Rich raised his hand and signaled the bartender for a refresh without waiting for an answer. The bartender poured straight into his empty glass.
“The fun is all in the running. It’s all in the strategy, in the chase, in the kill. You know when the people love a politician the most? The night he gets elected. After that, it’s all downhill. You’re looking at me like I’m crazy right now, but I’m telling you, it’s true! They never love you more than they do the night they call your name.” He looked down at the glass, swirled the whiskey, smiled. “That night, for the guy who got him up on that stage, for the guy who won him that election? It’s the best feeling in the world. Better than sex, better than drugs, better than this shithouse whiskey. It’s like”—he opened his eyes wide—“BOOM! A shot of adrenaline straight to the heart. You feel invincible that night, you really do. And then your guy gets up on the stage to give his acceptance speech, and he opens his mouth, and you hear your words coming out. It’s like being a ventriloquist, only you don’t have to stick your hand up the guy’s ass.” He smirked. “I had one or two of them ask me to do that, but that’s another story. So yeah, it’s hard work and you’ll never sleep and you’ll never have a family and if you do you’ll lose them, but goddamn if it isn’t the best job in the world. At least that’s what I think.”
He took a sip of whiskey, thought for a minute.
“My guy, now—maybe our guy, we’ll see—he’s got everything. He’s got looks, he’s got brains, he can talk, he can do the crinkly-eyed bullshit that makes all the housewives love him, he can do the down-home-good-ol’-boy-cowboy shit that makes the men love him, he works hard, he goes to church, he doesn’t complain, and goddamn if he isn’t the most charming motherfucker I’ve ever met. I’m telling you, I’ve been doing this for ten years and I’ve never seen a candidate like him. He’s got what it takes to go all the way, and I mean that. I know it sounds crazy, me saying that to you while we’re sitting here in this shitty bar in this shitty hotel”—his eyes flicked to the bartender—“no offense. But I’m dead serious. The guy could make it to the top, and I plan on being the one to take him there.”

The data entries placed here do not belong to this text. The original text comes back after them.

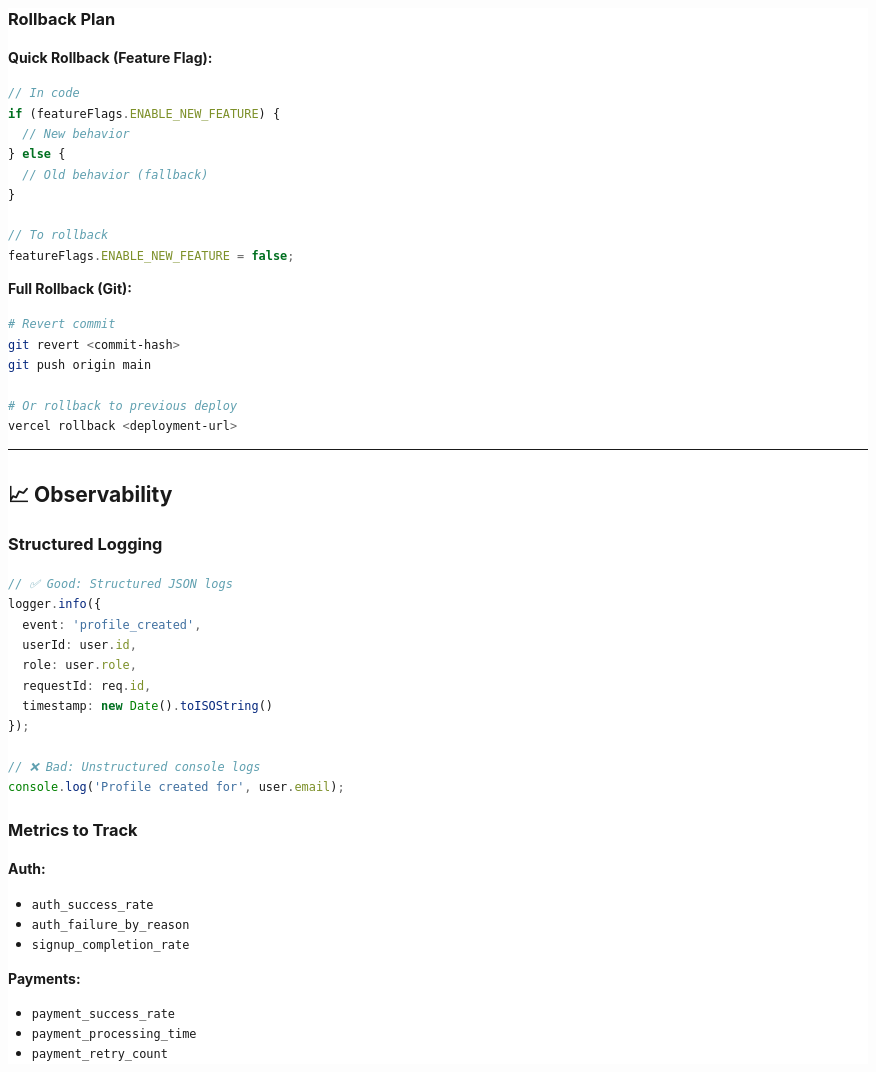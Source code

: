 ### Rollback Plan

**Quick Rollback (Feature Flag):**
```typescript
// In code
if (featureFlags.ENABLE_NEW_FEATURE) {
  // New behavior
} else {
  // Old behavior (fallback)
}

// To rollback
featureFlags.ENABLE_NEW_FEATURE = false;
```

**Full Rollback (Git):**
```bash
# Revert commit
git revert <commit-hash>
git push origin main

# Or rollback to previous deploy
vercel rollback <deployment-url>
```

---

## 📈 Observability

### Structured Logging

```typescript
// ✅ Good: Structured JSON logs
logger.info({
  event: 'profile_created',
  userId: user.id,
  role: user.role,
  requestId: req.id,
  timestamp: new Date().toISOString()
});

// ❌ Bad: Unstructured console logs
console.log('Profile created for', user.email);
```

### Metrics to Track

**Auth:**
- `auth_success_rate`
- `auth_failure_by_reason`
- `signup_completion_rate`

**Payments:**
- `payment_success_rate`
- `payment_processing_time`
- `payment_retry_count`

He shook his head as if weighing something up. “Only problem is the wife. She looks the part—pretty face, blond hair, straight white teeth, the whole package—but she’s not exactly the touchy-feely type, if you know what I mean. Got a little bit of Hillary in her. Worse, her heart’s not in it, you can tell. She’s done a couple of events and she just stands there, like”—he stretched his face into a rictus grin—“and I mean, you can see people just not buying it. They think she thinks she’s better than them, and that’s because she does think she’s better than them. Hell, you should see the way she looks at me: like something she scraped off the bottom of her shoe. She’s from California, you know. San Francisco. Has a master’s in basket weaving or something. She used to work as a teacher, which you’d think would work for us, but when she talks about it, she sounds like a hippie or something. It’s all ‘integrated classrooms’ and ‘emotional intelligence,’ all that kind of mumbo-jumbo shit that frankly does not fly with voters who are worried about their kids being stuffed into classrooms with a whole bunch of Mexicans who don’t speak any English. Comprende? No comprende!”
He chuckled to himself, sighed, grew serious.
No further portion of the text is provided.